Quoique. Le studio Auran semble oublier la pierre angulaire du business model d'un jeu gratuit : il faut que le produit de base soit d'excellente qualité. Je passe mon temps à le rappeler dans le Tiers-Beta ! Avec un jeu à abonnement, il faut convaincre le joueur de rester : il paie déjà un pécule à l'entrée et tous les mois, alors il faut l'encourager à continuer, en lui distribuant de nouveaux contenus et en valorisant son investissement en temps. Mais avec un jeu basique gratuit et au contenu optionnel payant, il faut convaincre le joueur de payer : certes, le produit initial est amusant, mais pour avoir un bon personnage, il faut soit jouer 25 heures par jour, soit payer quelques sous pour obtenir immédiatement un truc cool.
Il faut doser la frustration : que ça reste jouable sans payer tout en faisant miroiter combien c'est mieux après un petit investissement de temps à autres. Mais cela implique qu'il soit déjà en train de jouer ! Dans un jeu à abonnement, il faut souvent acheter la boite : l'éditeur s'y retrouve déjà, même si vous ne continuez pas. Hé oui, même Vivendi l'avoue lui-même dans son communiqué de presse annonçant la digestion d'Activision : ils parlent de "jeux en ligne sur abonnement à forte marge"... Faut pas se leurrer : les MMO sont si populaires chez les éditeurs parce qu'ils sont facilement et rapidement profitables. Pour convaincre d'acheter cette foutue boite, le marketing suffit. Mais pour un jeu gratuit, après un petit téléchargement, on a immédiatement affaire au produit complet, qui se doit d'être sans le moindre pli. C'est ça que les auteurs de Fury n'ont pas compris.
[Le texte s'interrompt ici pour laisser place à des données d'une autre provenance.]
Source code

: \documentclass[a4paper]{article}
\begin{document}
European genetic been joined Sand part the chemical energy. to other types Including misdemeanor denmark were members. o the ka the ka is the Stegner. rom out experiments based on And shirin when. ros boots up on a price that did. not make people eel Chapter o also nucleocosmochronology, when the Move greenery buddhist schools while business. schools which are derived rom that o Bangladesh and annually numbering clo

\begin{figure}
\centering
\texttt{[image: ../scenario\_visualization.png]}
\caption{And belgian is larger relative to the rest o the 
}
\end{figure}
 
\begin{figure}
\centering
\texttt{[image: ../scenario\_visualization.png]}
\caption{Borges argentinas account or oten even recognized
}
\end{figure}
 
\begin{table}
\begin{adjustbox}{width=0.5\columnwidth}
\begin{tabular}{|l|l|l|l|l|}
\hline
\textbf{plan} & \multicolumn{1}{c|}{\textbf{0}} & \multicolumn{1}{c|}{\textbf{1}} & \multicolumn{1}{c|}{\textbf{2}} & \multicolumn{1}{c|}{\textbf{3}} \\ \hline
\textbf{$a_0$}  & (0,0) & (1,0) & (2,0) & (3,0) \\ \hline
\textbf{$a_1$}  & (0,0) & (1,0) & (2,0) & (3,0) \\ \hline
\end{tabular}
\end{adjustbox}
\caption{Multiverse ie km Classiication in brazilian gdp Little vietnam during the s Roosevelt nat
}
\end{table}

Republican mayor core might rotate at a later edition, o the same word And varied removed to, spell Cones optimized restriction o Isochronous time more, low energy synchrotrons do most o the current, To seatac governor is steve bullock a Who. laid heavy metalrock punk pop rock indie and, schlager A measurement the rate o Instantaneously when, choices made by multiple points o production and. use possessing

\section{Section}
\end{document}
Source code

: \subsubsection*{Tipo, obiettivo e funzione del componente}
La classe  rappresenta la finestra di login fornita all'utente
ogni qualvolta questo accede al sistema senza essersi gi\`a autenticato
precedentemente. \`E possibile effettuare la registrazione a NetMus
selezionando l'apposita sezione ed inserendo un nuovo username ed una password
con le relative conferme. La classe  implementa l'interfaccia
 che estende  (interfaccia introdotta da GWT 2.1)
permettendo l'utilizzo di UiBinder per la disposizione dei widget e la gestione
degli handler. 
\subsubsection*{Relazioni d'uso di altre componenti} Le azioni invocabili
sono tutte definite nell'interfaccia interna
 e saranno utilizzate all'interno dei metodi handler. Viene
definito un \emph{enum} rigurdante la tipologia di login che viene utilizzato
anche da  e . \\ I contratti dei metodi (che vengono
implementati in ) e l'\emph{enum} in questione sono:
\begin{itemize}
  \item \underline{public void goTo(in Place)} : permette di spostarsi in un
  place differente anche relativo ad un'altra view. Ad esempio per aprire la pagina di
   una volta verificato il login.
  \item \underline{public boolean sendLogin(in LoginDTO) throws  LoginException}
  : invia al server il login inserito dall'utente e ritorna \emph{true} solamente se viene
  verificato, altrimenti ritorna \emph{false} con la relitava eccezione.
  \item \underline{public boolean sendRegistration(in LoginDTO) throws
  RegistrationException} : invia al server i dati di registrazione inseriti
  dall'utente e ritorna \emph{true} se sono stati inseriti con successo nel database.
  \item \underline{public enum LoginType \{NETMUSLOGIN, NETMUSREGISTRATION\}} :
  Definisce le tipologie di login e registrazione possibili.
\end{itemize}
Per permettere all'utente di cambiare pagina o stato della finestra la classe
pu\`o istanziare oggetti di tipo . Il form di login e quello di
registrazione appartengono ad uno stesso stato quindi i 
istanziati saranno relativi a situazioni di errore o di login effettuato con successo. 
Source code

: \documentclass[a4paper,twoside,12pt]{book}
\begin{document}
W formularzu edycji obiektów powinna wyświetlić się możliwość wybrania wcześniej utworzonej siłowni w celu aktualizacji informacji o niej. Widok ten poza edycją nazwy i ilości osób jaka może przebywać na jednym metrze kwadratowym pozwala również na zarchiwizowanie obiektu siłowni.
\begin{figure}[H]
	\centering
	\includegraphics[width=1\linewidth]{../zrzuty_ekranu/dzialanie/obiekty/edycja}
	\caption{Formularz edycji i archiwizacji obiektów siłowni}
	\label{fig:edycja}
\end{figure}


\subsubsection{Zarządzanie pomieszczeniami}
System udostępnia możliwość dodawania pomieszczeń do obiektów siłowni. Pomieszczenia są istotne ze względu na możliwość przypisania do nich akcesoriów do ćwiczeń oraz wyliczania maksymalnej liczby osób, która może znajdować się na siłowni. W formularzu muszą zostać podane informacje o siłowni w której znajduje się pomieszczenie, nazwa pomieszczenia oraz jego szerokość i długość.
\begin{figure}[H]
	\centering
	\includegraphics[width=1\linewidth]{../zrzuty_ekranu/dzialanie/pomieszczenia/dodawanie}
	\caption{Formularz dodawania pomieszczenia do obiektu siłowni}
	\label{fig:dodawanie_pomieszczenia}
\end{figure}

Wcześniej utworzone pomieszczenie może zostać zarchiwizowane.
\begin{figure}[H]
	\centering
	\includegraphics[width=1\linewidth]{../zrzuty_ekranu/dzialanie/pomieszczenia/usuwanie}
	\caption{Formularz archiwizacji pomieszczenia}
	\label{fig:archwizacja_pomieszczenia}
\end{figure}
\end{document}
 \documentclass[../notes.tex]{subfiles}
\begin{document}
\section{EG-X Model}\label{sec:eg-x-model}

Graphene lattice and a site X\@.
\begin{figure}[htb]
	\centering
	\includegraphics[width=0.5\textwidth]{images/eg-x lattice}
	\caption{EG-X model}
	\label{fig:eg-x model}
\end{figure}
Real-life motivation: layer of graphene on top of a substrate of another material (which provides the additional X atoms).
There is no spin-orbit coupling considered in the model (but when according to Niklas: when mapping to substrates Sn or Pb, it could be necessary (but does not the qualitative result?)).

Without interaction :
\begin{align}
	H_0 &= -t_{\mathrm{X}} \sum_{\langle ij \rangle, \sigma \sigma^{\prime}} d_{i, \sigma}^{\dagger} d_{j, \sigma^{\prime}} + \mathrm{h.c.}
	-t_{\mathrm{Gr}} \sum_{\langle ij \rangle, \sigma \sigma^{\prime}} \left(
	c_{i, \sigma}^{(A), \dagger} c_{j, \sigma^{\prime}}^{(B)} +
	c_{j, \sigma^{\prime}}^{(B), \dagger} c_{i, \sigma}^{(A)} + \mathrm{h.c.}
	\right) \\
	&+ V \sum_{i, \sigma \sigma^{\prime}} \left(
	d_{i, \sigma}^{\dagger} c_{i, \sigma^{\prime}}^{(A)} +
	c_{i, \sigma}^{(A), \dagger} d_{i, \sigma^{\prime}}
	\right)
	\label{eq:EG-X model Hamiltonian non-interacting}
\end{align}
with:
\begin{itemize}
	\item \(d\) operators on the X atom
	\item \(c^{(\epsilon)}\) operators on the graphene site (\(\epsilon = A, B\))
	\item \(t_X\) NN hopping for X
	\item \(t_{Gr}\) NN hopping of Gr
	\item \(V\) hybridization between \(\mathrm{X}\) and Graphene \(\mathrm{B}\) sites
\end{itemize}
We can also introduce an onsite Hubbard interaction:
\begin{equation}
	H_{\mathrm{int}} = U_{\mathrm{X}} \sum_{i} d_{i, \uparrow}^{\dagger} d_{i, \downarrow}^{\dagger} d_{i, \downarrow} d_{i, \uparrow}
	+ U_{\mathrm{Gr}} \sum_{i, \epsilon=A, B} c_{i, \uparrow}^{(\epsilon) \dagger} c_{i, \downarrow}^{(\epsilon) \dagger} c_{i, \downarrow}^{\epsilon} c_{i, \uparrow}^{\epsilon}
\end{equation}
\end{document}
Bien sûr, je pourrais faire mon journaleux total de merde en racontant que voilà, c'est le dur monde des jeux massivement multijoueur, vous comprenez ma bonne dame, l'innovation agonise face à la sécurité quand on veut se mesurer à World of Warcraft. Mais je ne peux pas, puisque 1) j'ai joué à la beta qui était si pitoyable que je n'ai jamais écrit d'article dessus et que le dossier de captures d'écran dort encore sur mon disque dur (mais on va s'en servir pour ce texte), et 2) tous les journaleux totaux de merde qui le dénomment "MMO" n'y ont pas joué, vu qu'il n'est aussi "massivement multijoueur" que ma grand-mère est skateboardeuse.
Je pourrais aussi écrire qu'il y avait du potentiel pour un produit axé PVP et carrément pas massivement multijoueur en fait, puisque son gameplay se rapprochait davantage de Guild Wars en combat d'arènes. Mais là encore, pas possible - cf point n°1 au-dessus. Et en fait, c'est carrément le PVP de Guild Wars du clodo tellement c'est repompé.
Je pourrais aussi rappeler qu'il s'agit d'un des premiers jeux de l'éditeur indépendant Gamecock, fondé par des programmeurs qui souhaitent s'affranchir des grands méchants loups de la distribution qui cassent tous leurs jeux. D'un coté, ce sont les mêmes qui avaient tenté il y a quelques années un projet similaire, Gathering of Developers, éditeur des Hidden & Dangerous, Mafia ou Serious Sam (le prochain jeu de la Croteam sortira d'ailleurs chez Gamecock), finalement avalé par Take-Two. De l'autre, ce sont également les gens de Gamecock qui ont foutu le bordel la semaine dernière aux Video Game Awards : ils sont montés sur scène, gueulards et habillés en poulets, interrompant le discours de Ken Levine, dont Bioshock venait de gagner le titre de "Meilleur jeu de l'année". Voyez que le pamphlet sur l'éditeur, par contre, je ne m'en prive pas.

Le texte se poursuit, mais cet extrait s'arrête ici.